Historical Context: Economic Theory vs. Psychological Realism
- Economic theory traditionally views agents as rational, selfish, and with stable preferences, referred to as "Econs." However, psychologists see humans as possessing bounded rationality, subject to changing tastes, and often acting with generosity, thereby challenging the typical economic model.
- The term "Humans" is used to describe the psychological model of real people with biases and irrationalities, a concept that differs significantly from the purely rational "Econs."
Introduction to Expected Utility Theory
- Expected utility theory, foundational in economics, prescribes rational choices based on established axioms. It was developed by John von Neumann and Oskar Morgenstern not as a psychological model, but as a logic of choice.

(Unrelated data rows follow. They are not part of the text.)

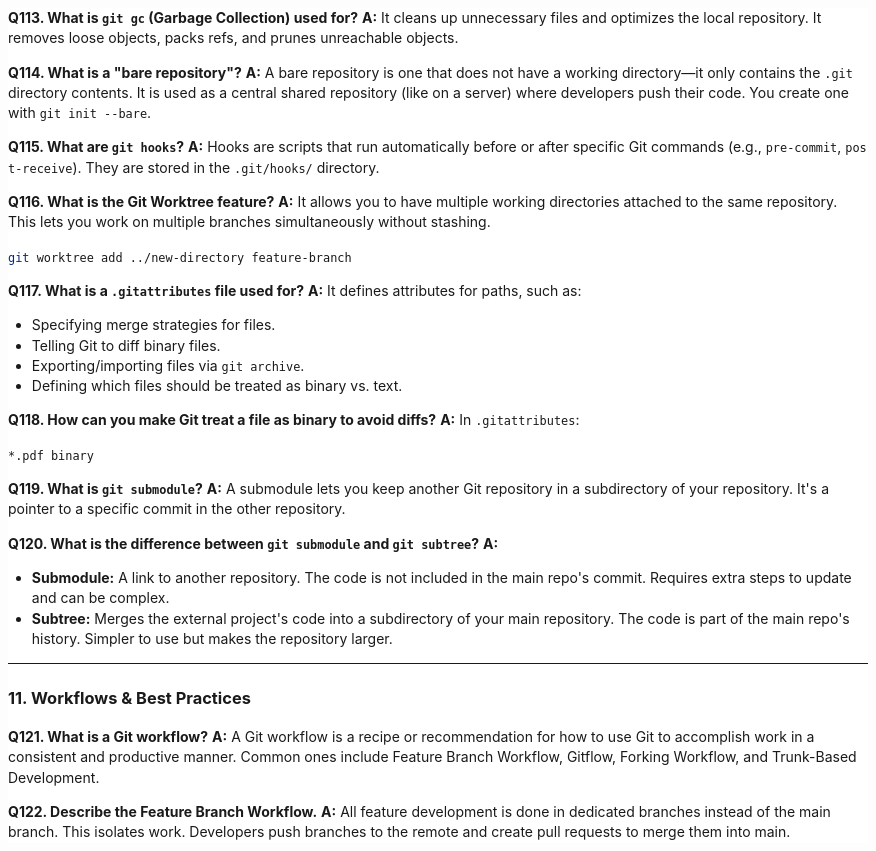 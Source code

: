 **Q113. What is `git gc` (Garbage Collection) used for?**
**A:** It cleans up unnecessary files and optimizes the local repository. It removes loose objects, packs refs, and prunes unreachable objects.

**Q114. What is a "bare repository"?**
**A:** A bare repository is one that does not have a working directory—it only contains the `.git` directory contents. It is used as a central shared repository (like on a server) where developers push their code. You create one with `git init --bare`.

**Q115. What are `git hooks`?**
**A:** Hooks are scripts that run automatically before or after specific Git commands (e.g., `pre-commit`, `post-receive`). They are stored in the `.git/hooks/` directory.

**Q116. What is the Git Worktree feature?**
**A:** It allows you to have multiple working directories attached to the same repository. This lets you work on multiple branches simultaneously without stashing.
```bash
git worktree add ../new-directory feature-branch
```

**Q117. What is a `.gitattributes` file used for?**
**A:** It defines attributes for paths, such as:
*   Specifying merge strategies for files.
*   Telling Git to diff binary files.
*   Exporting/importing files via `git archive`.
*   Defining which files should be treated as binary vs. text.

**Q118. How can you make Git treat a file as binary to avoid diffs?**
**A:** In `.gitattributes`:
```
*.pdf binary
```

**Q119. What is `git submodule`?**
**A:** A submodule lets you keep another Git repository in a subdirectory of your repository. It's a pointer to a specific commit in the other repository.

**Q120. What is the difference between `git submodule` and `git subtree`?**
**A:**
*   **Submodule:** A link to another repository. The code is not included in the main repo's commit. Requires extra steps to update and can be complex.
*   **Subtree:** Merges the external project's code into a subdirectory of your main repository. The code is part of the main repo's history. Simpler to use but makes the repository larger.

---

### **11. Workflows & Best Practices**

**Q121. What is a Git workflow?**
**A:** A Git workflow is a recipe or recommendation for how to use Git to accomplish work in a consistent and productive manner. Common ones include Feature Branch Workflow, Gitflow, Forking Workflow, and Trunk-Based Development.

**Q122. Describe the Feature Branch Workflow.**
**A:** All feature development is done in dedicated branches instead of the main branch. This isolates work. Developers push branches to the remote and create pull requests to merge them into main.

- The theory operates on the basis that decision-makers weigh outcomes by their utility rather than absolute values, representing rational behavior in uncertain scenarios.
Prospect Theory: A New Angle on Decision-Making
- Kahneman and his collaborator, Amos Tversky, developed Prospect Theory to address and document systematic deviations from rationality observed in how real people make decisions under risk.
- Prospect Theory, described as a purely descriptive model, differs significantly from the normative prescriptions of Expected Utility Theory, incorporating psychological realism into the decision-making model.
Key Insights and Drawbacks of Early Theories
- The chapter discusses Bernoulli's application of a utility function to the understanding of gambles and risky choices, illuminating why individuals prefer certain outcomes over probabilistic ones, even if the expected outcomes are financially equivalent.
- Bernoulli’s error lay in his neglect of recent shifts in wealth and the subjective experiences of individuals, such as different reactions based on past contexts and reference points.
Theory-Induced Blindness: A Psychological Observation
- Kahneman highlights a common cognitive shortfall called "theory-induced blindness," where once a theoretical framework is accepted, it becomes challenging to recognize its flaws, and conflicting evidence is often dismissed or overlooked.
- This blindness to flaws is amplified by the strenuous nature of disbelief and the fatigue of critical thinking (System 2), giving undue credence to accepted theories despite notable exceptions.
Real-Life Applications and Observational Insights
- Illustrative examples in the chapter, such as comparisons between individuals with different wealth backgrounds facing similar choices, underscore the importance of reference points and prior experiences in shaping risk preferences.
- These insights stress the deficiency of theories that do not account for changes in individual circumstances or subjective experiences.
Conclusion on Evolving Economic and Psychological Understanding
- By melding psychological insights with economic behavior modeling, Kahneman and Tversky’s Prospect Theory offers a more nuanced and empirically grounded understanding of decision-making under risk.
- The chapter concludes by reflecting on the necessity of revising and challenging established theories with empirical observations of actual human behavior, moving beyond traditional economic models toward a more inclusive understanding of decision-making processes.